On Mon, Nov 28, 2011 at 8:28 PM, Neil
Harris<neil(a)tonal.clara.co.uk> wrote:
And adding memcached caching with even, say, as
little as a 1 minute cache
entry timeout, should dilute that reduced load even more, and put an
upperbound on the load generated, just in case it gets slashdot/reddited
again.
It was already in memcached, cached for 15 minutes. However, if
recaching takes a long time and your page gets a lot of traffic, you
can get a cache stampede (just like when Michael Jackson died): while
the recache is in progress, there are more hits for your page and a
zillion Apache workers all race to rebuild the cache, unaware of each
other. I have no evidence that that's what happened, but that's my
theory. Making the recache faster and/or upping the cache timeout
reduces the size and the frequency, respectively, of the window in
which this can happen.
The cache stampede problem was solved for the particular case of the
parser cache using PoolCounter, but I don't think it's necessary for
other types of caching.
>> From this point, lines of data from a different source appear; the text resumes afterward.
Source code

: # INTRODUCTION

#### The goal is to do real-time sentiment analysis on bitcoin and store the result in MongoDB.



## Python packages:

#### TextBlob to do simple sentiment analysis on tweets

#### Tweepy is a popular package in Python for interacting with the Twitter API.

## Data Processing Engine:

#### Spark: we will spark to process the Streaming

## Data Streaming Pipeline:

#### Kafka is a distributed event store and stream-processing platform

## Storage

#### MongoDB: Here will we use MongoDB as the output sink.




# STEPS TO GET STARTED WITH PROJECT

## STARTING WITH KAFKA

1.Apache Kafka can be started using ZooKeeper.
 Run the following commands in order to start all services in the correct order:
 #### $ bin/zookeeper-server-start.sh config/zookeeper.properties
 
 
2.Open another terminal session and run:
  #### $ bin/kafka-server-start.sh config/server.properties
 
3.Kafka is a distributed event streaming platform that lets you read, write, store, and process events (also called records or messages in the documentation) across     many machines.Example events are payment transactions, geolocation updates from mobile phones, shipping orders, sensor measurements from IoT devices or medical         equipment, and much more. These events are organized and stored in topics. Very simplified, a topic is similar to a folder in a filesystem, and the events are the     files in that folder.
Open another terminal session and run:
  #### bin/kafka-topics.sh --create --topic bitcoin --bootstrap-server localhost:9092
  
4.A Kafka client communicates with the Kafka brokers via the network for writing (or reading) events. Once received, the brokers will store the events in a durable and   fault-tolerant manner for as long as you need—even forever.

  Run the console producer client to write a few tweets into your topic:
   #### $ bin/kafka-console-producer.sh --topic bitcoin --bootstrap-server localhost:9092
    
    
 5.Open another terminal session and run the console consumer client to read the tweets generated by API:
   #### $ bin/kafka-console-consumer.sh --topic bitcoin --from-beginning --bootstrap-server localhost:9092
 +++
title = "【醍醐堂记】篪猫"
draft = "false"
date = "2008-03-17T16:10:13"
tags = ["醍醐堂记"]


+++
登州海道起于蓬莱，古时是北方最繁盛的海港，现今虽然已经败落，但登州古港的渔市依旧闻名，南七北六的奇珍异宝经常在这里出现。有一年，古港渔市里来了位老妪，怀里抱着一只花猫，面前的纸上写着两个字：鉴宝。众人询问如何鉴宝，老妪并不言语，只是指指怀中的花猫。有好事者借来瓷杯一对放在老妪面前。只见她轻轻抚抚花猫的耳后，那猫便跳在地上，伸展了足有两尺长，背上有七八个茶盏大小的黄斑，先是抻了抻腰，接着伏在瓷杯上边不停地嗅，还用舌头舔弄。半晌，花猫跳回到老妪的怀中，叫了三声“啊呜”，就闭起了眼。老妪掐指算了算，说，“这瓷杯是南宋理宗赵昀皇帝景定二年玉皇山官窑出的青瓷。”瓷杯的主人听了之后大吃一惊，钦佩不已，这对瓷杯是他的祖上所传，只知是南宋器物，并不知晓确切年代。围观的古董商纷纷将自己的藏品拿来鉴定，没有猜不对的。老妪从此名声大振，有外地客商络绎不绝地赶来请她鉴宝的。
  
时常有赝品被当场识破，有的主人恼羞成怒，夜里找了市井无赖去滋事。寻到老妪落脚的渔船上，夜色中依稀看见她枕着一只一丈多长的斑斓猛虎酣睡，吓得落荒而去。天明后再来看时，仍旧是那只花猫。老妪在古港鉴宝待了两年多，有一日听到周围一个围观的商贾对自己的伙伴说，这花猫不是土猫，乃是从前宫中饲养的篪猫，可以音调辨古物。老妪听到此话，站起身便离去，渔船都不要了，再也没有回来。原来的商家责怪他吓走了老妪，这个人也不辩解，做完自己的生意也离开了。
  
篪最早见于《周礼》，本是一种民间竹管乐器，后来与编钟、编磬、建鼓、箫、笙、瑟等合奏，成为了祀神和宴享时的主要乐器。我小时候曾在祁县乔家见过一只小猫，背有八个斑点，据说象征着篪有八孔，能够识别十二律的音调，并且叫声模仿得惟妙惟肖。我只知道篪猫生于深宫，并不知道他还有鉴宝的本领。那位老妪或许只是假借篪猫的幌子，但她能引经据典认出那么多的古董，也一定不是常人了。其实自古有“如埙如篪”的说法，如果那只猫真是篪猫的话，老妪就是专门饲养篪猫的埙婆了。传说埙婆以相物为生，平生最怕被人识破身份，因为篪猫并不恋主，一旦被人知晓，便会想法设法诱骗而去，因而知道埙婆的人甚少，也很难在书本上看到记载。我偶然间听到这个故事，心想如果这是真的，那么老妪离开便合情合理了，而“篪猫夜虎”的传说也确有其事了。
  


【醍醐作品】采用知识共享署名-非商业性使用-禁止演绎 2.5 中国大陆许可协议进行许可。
Computing fundraiser statistics simply
shouldn't be that slow.
Roan
I hadn't thought properly about cache stampedes: since the parser cache
is only part of page rendering, this might also explain some of the
other occasional slowdowns I've seen on Wikipedia.
It would be really cool if there could be some sort of general mechanism
to enable this to be prevented this for all page URLs protected by
memcaching, throughout the system.
-- N.